Making the leap to Generative AI is not just about deploying a chatbot; it requires a reshaping of the foundational aspects of data management. Central to this transformation is the emergence of Data Lakehouses as the new “modern data stack.” These advanced data architectures are essential in harnessing the full potential of GenAI, enabling faster, more cost-effective, and wider democratization of data and AI technologies. As businesses increasingly rely on GenAI-powered tools and applications for competitive advantage, the underlying data infrastructure must evolve to support these advanced technologies effectively and securely.

The Databricks Data Intelligence Platform is an end-to-end platform that can support the entire AI lifecycle from ingestion of raw data, through model customization, and ultimately to production-ready applications. It gives organizations more control, engineering efficiency, and lower TCO: full control over models and data through more rigorous security and monitoring; easier ability to productionalize ML models with governance, lineage, and transparency; and lowered costs to train a company’s own models. Databricks stands out as the sole provider capable of offering these comprehensive services, including prompt engineering, RAG, fine-tuning, and pre-training, specifically tailored to develop a company's proprietary models from the ground up.

This blog explains why companies are using Databricks to build their own GenAI applications, why the Databricks Data Intelligence Platform is the best platform for enterprise AI, and how to get started. Excited? We are too! Topics include:

  • How can my organization use LLMs trained on our own data to power GenAI applications — and smarter business decisions?
  • How can we use the Databricks Data Intelligence Platform to fine-tune, govern, operationalize, and manage all of our data, models, and APIs on a unified platform, while maintaining compliance and transparency?
  • How can my company leverage the Databricks Data Intelligence Platform as we progress along the AI maturity curve, while fully leveraging our proprietary data?

GenAI for Enterprises: Leveraging AI with Databricks Data Intelligence Platform

Why use a Data Intelligence Platform for GenAI?

Data Intelligence Platforms let you maintain industry leadership with differentiated applications built using GenAI tools.

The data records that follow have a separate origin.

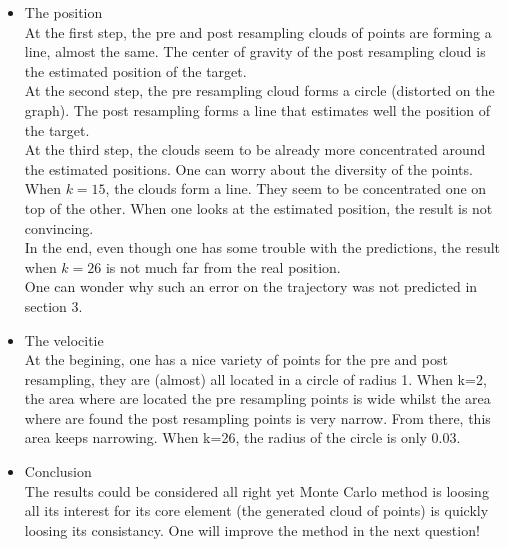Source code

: \documentclass[english,DIV=13]{scrartcl}
\begin{document}
\begin{itemize}
\item The position\\
At the first step, the pre and post resampling clouds of points are forming a line, almost
the same. The center of gravity of the post resampling cloud is the estimated position
of the target.\\
At the second step, the pre resampling cloud forms a circle (distorted on the graph). 
The post resampling forms a line that estimates well the position of the target.\\
At the third step, the clouds seem to be already more concentrated around
the estimated positions. One can worry about the diversity of the points.\\
When $k=15$, the clouds form a line. They seem to be concentrated one
on top of the other. When one looks at the estimated position, the result
is not convincing. \\
In the end, even though one has some trouble with the predictions, the result
when $k=26$ is not much far from the real position.\\
One can wonder why such an error on the trajectory was not predicted in
section 3.

\item The velocitie\\
At the begining, one has a nice variety of points for the pre and post
resampling, they are (almost) all located in a circle of radius 1.
When k=2, the area where are located the pre resampling points is wide whilst
the area where are found the post resampling points is very narrow. From there, 
this area keeps narrowing. When k=26, the radius of the circle is only 0.03.

\item Conclusion\\
The results could be considered all right yet Monte Carlo method is loosing all its interest
for its core element (the generated cloud of points) is quickly loosing its
consistancy. One will improve the method in the next question!
\end{itemize} 
\end{document}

The benefits of using a Data Intelligence Platform include:

data-intelligence-platform

  • Complete Control: Data Intelligence Platforms enable your organization to use your own unique enterprise data to build RAG or custom GenAI solutions. Your organization has complete ownership over both the models and the data. You also have security and access controls, guaranteeing that users who shouldn’t have access to data won’t get it.
  • Production Ready: Data Intelligence Platforms have the ability to serve models at a massive scale, with governance, repeatability, and compliance built in.
  • Cost Effective: Data Intelligence Platforms provide maximum efficiency for data streaming, allowing you to create or finetune LLMs custom-tailored to your domain, as well as leverage the most performant and cost-efficient LLM serving and training frameworks.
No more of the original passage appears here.